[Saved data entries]
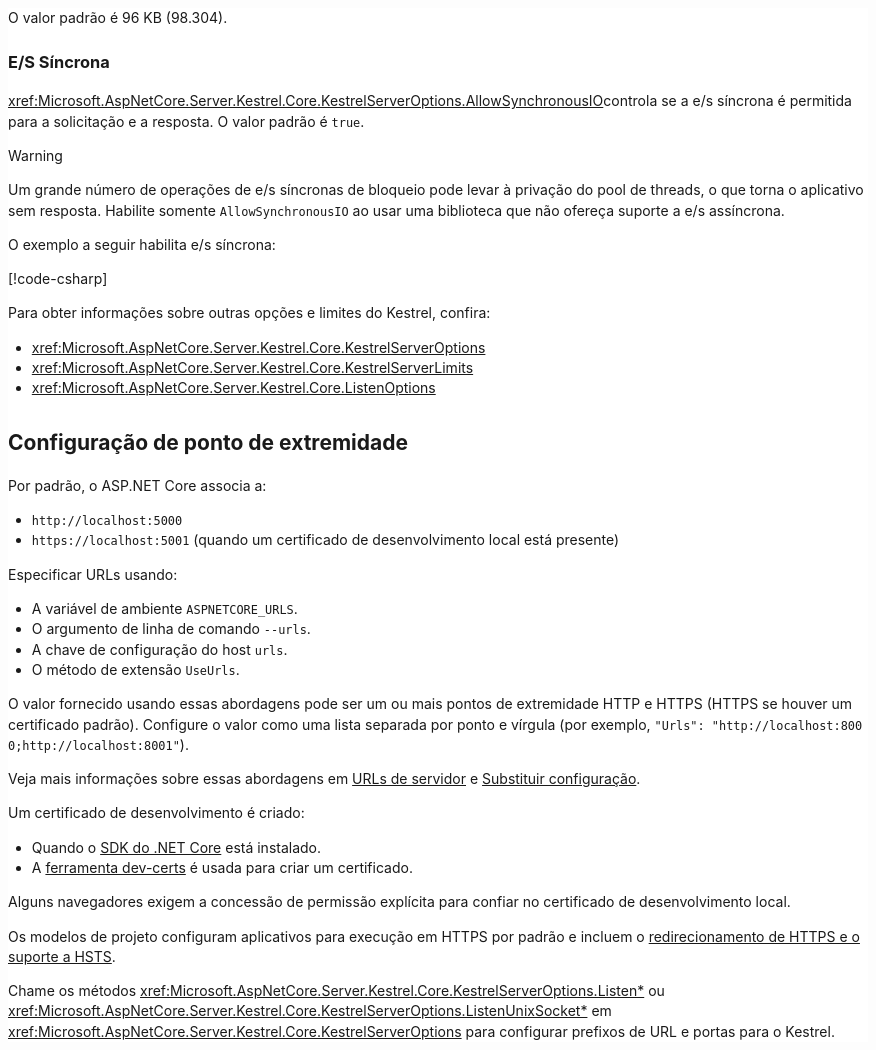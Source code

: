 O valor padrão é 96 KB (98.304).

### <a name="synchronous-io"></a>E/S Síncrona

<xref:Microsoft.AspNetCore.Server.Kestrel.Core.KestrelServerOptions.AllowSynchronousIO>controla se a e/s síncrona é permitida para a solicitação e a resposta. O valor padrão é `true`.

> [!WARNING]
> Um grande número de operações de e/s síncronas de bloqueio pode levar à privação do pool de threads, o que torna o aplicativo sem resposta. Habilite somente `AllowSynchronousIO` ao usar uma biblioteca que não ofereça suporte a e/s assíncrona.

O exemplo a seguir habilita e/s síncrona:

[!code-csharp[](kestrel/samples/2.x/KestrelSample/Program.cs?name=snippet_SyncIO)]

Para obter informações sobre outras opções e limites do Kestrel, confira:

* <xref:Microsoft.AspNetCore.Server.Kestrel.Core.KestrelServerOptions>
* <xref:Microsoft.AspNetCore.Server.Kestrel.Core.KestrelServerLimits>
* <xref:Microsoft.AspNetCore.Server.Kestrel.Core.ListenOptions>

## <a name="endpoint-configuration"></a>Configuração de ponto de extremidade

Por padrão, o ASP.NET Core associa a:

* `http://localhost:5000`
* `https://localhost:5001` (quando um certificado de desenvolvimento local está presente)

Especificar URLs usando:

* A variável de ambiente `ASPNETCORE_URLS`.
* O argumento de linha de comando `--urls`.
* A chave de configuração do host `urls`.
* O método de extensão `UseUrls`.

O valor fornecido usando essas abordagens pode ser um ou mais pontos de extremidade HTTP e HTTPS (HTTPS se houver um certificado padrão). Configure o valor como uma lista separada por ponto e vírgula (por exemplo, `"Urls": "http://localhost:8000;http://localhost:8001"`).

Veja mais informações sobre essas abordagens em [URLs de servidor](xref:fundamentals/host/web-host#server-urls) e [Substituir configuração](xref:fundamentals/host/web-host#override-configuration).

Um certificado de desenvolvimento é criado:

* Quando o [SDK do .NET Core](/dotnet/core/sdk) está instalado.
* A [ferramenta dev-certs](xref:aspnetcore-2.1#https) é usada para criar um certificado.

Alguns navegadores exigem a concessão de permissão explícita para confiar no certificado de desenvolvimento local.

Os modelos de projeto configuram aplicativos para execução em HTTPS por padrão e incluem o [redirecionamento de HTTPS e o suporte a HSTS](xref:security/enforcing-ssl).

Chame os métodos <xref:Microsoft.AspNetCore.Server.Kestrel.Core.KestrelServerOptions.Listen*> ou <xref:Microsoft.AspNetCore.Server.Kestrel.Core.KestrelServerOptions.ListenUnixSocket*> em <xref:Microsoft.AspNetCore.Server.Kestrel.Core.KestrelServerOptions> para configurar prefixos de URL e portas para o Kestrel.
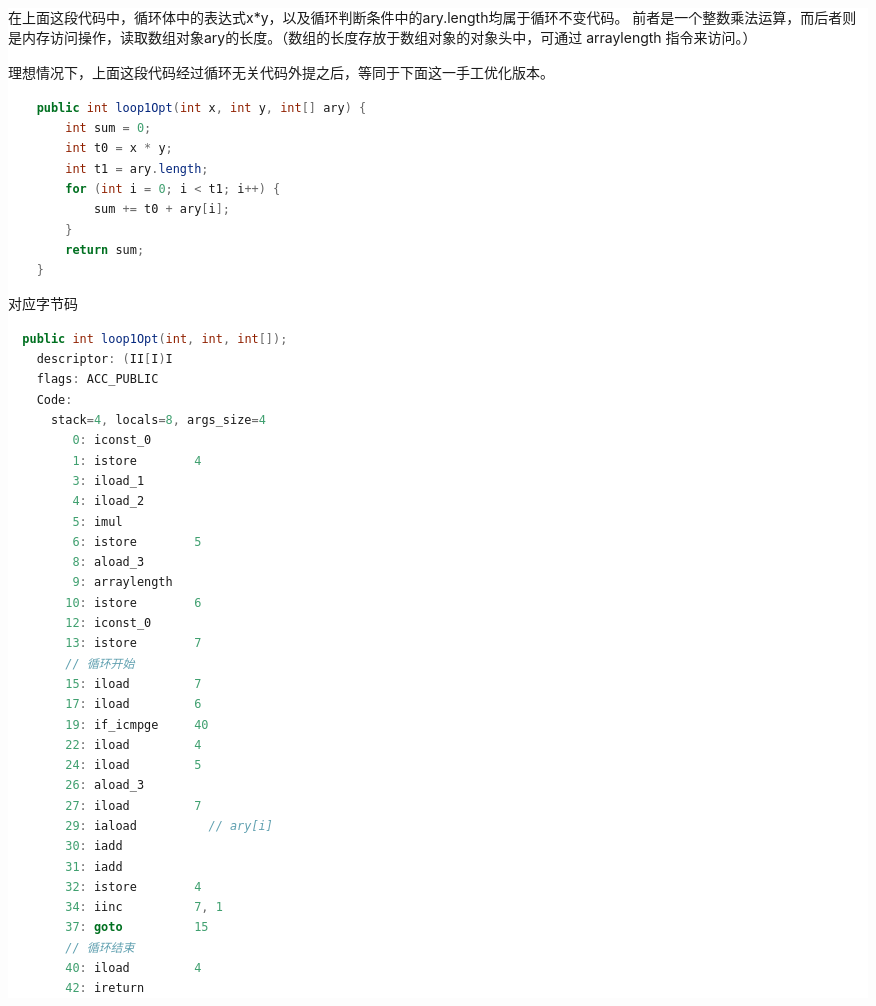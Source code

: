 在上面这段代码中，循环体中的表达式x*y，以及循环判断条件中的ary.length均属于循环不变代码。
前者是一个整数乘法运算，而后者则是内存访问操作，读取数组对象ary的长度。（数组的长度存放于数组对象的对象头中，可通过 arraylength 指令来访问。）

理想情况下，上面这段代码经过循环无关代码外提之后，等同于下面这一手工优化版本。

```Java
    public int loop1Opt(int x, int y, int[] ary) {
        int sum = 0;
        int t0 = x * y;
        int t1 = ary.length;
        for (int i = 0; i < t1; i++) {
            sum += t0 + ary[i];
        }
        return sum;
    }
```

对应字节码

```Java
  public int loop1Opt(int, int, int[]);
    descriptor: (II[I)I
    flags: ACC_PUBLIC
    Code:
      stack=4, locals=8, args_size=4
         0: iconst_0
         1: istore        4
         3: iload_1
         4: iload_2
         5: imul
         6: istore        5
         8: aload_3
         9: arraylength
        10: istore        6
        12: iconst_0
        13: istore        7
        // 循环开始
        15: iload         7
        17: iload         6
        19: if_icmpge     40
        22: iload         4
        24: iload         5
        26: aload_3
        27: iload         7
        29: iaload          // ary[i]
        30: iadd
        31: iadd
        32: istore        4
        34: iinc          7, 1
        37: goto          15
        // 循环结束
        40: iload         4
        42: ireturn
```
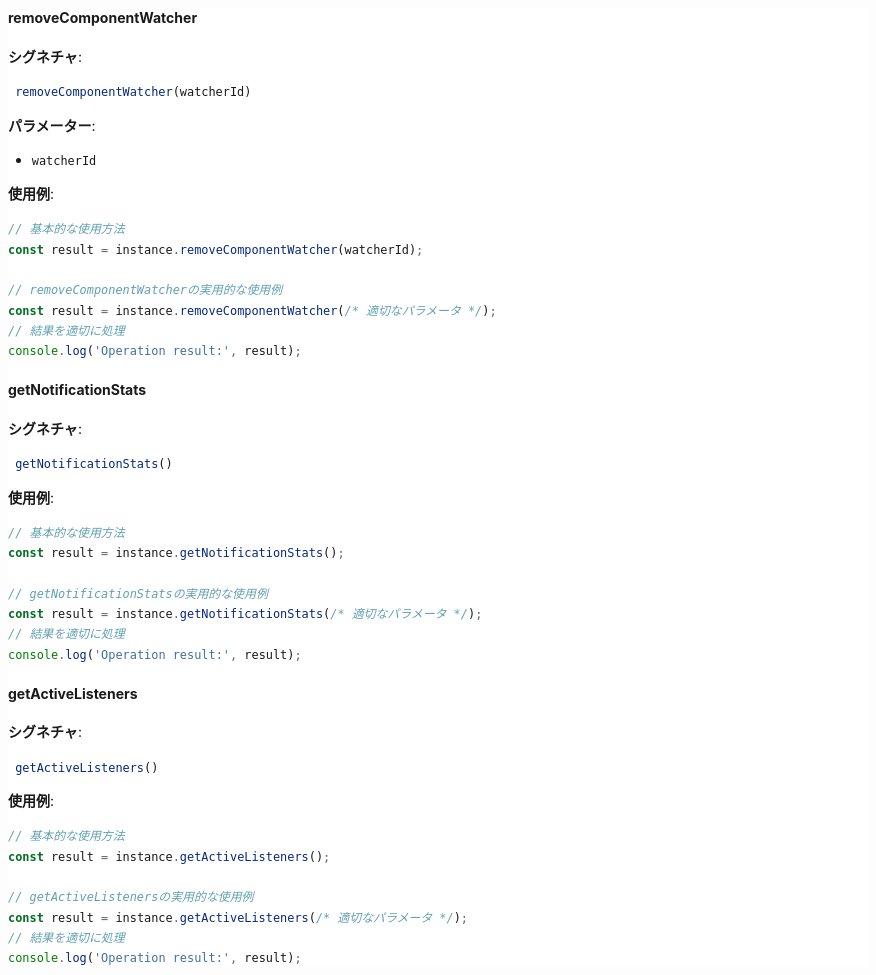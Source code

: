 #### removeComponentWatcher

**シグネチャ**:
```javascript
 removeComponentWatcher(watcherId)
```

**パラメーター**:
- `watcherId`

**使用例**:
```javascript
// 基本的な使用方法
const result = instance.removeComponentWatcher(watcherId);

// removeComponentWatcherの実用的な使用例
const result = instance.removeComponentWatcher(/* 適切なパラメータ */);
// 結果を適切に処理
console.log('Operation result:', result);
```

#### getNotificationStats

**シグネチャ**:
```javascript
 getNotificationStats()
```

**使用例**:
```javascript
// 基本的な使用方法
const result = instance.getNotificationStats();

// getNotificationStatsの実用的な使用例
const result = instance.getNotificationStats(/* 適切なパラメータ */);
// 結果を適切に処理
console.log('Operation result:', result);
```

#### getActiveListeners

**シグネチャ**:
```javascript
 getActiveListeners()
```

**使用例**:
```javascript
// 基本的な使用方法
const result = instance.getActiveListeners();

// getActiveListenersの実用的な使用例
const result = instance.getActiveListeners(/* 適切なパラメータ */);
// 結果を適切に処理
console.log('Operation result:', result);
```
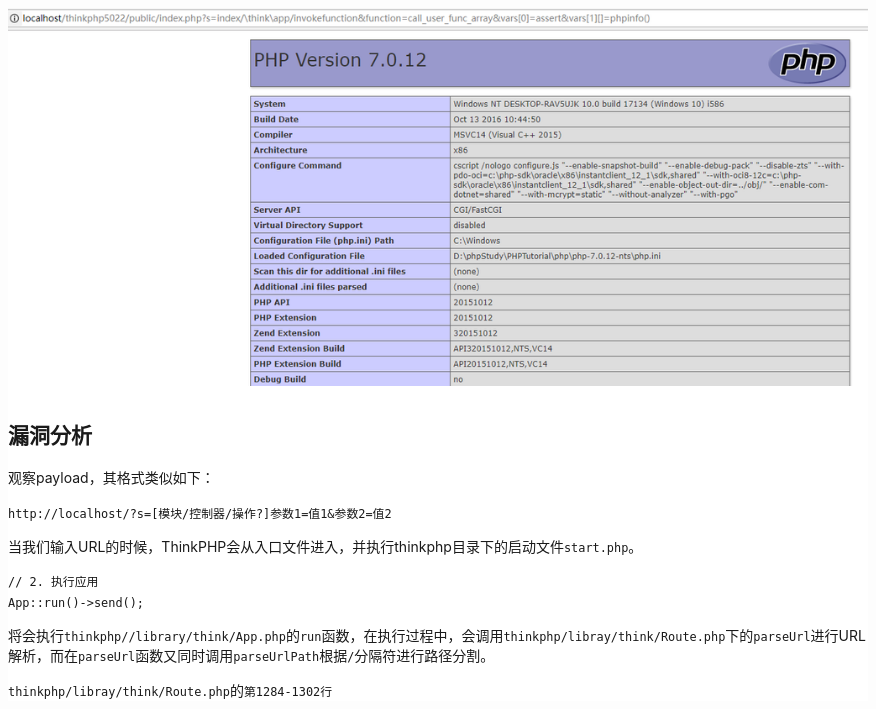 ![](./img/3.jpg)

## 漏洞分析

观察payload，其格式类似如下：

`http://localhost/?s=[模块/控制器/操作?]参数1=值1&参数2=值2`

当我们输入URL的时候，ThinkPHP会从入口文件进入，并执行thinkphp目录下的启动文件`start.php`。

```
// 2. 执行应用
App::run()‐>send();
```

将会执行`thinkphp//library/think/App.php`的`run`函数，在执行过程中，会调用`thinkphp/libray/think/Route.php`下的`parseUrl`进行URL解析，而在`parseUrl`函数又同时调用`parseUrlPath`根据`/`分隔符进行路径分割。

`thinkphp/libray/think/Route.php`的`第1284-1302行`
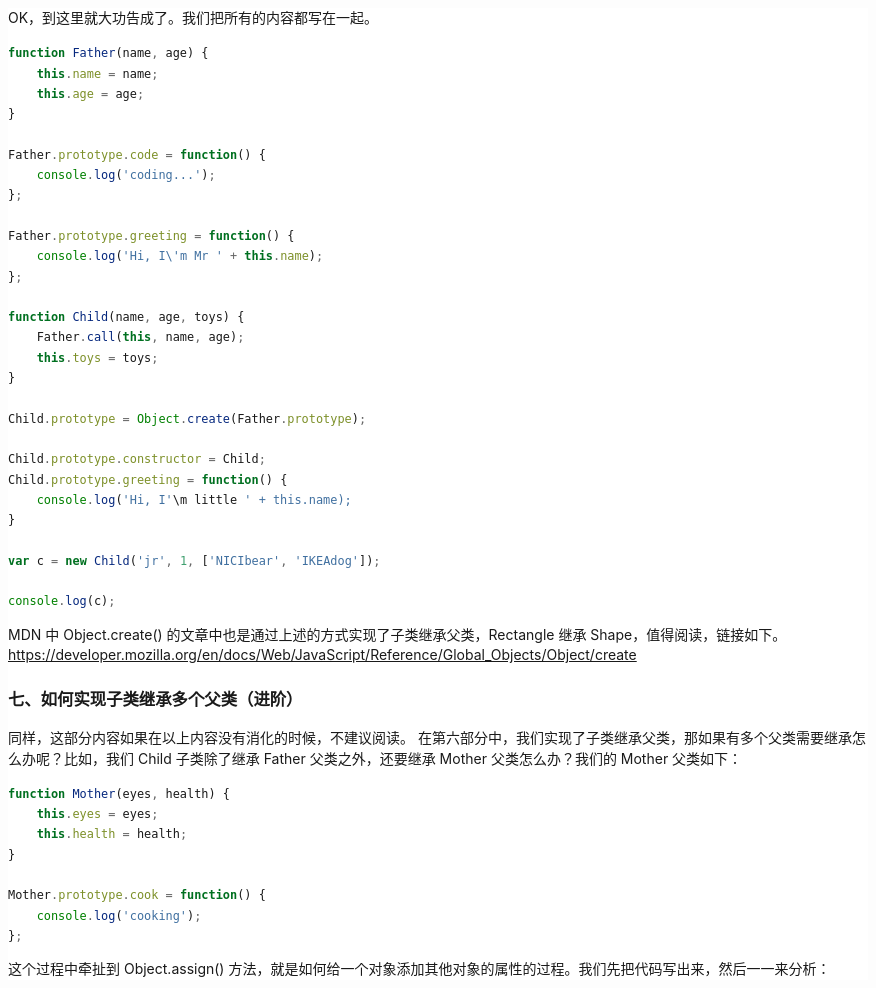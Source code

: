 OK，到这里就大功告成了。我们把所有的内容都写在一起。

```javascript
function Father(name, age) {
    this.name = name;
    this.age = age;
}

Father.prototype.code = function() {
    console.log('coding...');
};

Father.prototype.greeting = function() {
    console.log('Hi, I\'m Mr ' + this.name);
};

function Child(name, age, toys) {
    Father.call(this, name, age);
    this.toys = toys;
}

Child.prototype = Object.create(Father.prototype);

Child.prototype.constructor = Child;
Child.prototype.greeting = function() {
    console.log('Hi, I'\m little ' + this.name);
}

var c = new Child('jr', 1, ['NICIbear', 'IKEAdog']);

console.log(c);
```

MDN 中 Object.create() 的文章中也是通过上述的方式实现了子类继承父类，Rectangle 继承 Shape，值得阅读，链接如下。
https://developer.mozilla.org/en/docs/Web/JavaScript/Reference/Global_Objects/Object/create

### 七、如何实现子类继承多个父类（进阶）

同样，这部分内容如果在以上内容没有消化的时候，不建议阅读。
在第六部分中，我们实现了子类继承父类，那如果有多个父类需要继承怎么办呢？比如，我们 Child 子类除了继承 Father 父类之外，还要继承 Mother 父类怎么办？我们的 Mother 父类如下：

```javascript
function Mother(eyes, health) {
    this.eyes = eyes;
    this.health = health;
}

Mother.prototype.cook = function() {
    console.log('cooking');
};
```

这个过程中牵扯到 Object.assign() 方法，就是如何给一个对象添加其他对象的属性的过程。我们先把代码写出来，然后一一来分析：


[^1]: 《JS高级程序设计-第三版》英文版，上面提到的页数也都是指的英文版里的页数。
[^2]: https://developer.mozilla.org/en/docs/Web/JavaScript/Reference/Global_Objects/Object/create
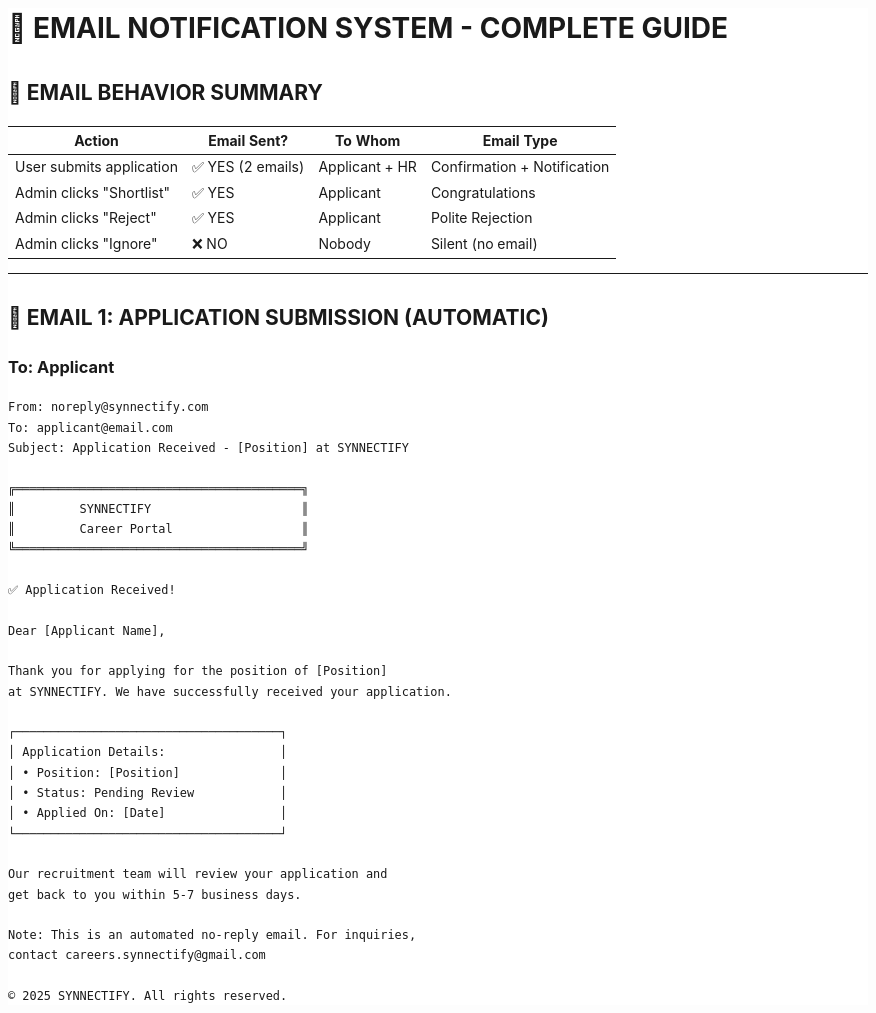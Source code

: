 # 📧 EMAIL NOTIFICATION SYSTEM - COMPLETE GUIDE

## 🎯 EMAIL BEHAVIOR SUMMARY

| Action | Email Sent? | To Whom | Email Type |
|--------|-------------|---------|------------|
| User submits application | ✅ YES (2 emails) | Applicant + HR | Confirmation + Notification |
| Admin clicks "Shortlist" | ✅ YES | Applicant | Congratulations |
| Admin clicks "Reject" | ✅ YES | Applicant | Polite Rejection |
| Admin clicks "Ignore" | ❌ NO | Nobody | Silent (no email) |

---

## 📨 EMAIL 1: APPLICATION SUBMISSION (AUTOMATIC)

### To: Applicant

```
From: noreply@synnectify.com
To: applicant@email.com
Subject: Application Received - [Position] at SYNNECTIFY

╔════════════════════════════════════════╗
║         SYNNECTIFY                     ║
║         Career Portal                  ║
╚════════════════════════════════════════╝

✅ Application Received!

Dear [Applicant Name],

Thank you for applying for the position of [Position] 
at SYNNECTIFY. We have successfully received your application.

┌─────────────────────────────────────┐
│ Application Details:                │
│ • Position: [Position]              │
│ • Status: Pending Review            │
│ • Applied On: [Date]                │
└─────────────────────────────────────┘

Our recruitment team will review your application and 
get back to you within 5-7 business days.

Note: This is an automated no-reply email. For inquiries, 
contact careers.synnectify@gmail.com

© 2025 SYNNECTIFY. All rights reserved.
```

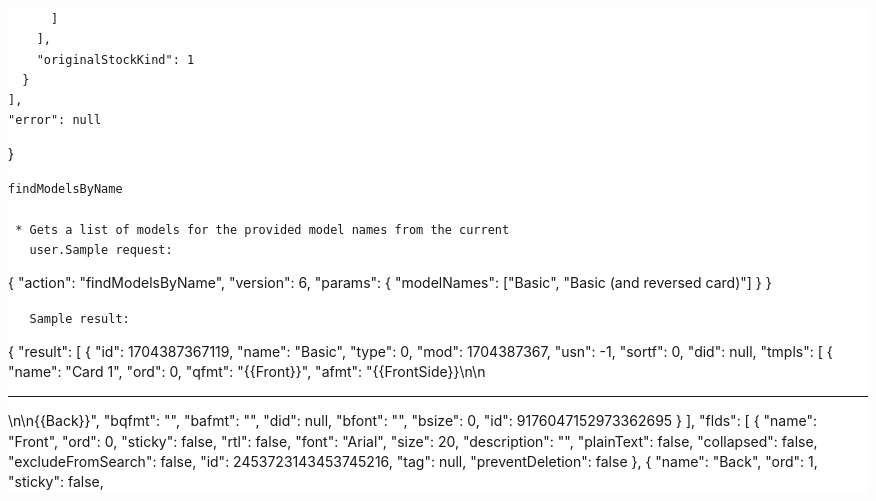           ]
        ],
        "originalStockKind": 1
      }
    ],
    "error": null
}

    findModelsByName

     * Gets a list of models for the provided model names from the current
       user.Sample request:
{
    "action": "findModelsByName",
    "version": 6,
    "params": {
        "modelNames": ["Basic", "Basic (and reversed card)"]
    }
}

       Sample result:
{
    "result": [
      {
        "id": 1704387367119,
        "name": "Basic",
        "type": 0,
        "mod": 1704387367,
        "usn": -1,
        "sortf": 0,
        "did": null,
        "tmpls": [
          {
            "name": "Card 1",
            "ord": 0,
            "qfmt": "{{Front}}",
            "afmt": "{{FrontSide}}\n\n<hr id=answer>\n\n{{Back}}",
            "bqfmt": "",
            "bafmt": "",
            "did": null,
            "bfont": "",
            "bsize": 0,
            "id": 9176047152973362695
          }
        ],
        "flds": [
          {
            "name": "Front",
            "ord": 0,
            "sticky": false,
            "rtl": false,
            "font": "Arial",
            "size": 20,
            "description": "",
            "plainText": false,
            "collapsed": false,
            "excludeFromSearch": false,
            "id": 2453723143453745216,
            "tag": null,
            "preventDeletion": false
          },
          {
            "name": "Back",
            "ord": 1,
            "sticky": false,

**Problem to work on:** Scan the data for the word "Basic" and copy every line where it shows up.

**Reply to the exercise:**
        "modelNames": ["Basic", "Basic (and reversed card)"]
        "name": "Basic",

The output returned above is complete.